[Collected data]
────────────────
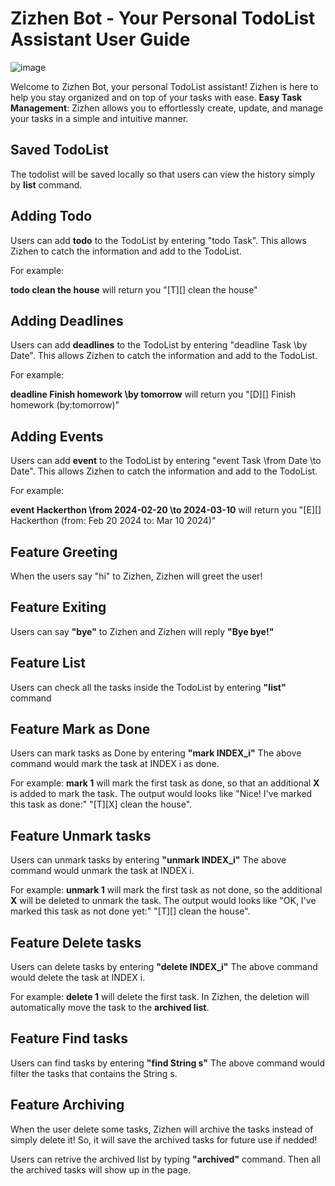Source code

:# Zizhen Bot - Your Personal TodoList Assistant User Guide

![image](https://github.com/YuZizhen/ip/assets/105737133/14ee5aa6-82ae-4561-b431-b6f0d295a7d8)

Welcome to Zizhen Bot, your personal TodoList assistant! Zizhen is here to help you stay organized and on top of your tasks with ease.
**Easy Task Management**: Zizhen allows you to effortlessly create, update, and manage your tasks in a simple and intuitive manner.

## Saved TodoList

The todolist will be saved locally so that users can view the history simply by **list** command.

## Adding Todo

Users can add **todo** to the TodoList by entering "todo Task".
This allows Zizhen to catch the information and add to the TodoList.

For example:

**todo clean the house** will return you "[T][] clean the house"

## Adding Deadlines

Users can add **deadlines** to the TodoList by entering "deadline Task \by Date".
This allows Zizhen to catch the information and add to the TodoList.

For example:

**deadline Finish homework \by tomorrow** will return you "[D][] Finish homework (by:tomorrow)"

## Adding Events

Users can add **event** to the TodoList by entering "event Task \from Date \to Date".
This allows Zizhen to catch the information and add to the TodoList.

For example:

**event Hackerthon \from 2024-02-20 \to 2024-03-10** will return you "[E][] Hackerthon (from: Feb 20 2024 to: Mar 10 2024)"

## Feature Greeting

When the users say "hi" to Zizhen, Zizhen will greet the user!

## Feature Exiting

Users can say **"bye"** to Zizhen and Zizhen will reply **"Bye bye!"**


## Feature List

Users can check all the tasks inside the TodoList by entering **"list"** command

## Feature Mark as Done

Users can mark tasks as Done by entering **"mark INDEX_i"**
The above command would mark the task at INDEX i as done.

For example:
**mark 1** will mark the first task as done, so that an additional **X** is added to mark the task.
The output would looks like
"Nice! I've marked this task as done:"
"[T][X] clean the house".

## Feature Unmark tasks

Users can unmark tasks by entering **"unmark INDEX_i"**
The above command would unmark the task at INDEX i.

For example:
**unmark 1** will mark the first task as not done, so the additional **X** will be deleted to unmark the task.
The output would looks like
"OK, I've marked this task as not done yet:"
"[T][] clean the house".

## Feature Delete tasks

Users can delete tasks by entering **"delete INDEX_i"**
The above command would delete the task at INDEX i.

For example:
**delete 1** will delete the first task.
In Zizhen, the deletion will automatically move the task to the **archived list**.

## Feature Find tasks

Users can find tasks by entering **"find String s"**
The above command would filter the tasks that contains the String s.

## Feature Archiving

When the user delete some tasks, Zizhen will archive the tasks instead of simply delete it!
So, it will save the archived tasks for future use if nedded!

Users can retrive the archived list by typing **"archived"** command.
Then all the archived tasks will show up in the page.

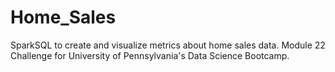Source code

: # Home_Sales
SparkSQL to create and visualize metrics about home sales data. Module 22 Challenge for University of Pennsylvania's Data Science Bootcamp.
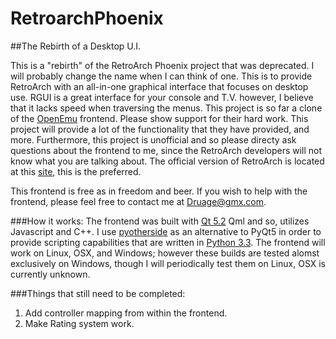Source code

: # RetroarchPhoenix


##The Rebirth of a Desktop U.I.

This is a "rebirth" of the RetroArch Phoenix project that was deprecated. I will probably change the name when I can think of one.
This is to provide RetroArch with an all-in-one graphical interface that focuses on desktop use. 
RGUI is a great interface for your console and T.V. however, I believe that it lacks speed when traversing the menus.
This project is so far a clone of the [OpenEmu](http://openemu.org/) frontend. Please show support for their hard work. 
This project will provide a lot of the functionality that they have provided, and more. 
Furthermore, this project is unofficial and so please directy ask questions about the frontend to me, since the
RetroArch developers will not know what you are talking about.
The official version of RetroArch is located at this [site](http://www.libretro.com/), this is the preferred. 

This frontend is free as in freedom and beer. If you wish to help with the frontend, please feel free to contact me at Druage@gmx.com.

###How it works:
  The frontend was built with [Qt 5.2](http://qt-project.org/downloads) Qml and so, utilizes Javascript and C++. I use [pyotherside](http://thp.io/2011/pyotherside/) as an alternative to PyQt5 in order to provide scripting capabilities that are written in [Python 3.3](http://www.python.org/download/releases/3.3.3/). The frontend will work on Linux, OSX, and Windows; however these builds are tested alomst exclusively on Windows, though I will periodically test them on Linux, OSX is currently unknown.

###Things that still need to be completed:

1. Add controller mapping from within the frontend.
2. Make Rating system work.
────────────────
Pick out each line above that includes "archived" and show it.

In Zizhen, the deletion will automatically move the task to the **archived list**.
So, it will save the archived tasks for future use if nedded!
Users can retrive the archived list by typing **"archived"** command.
Then all the archived tasks will show up in the page.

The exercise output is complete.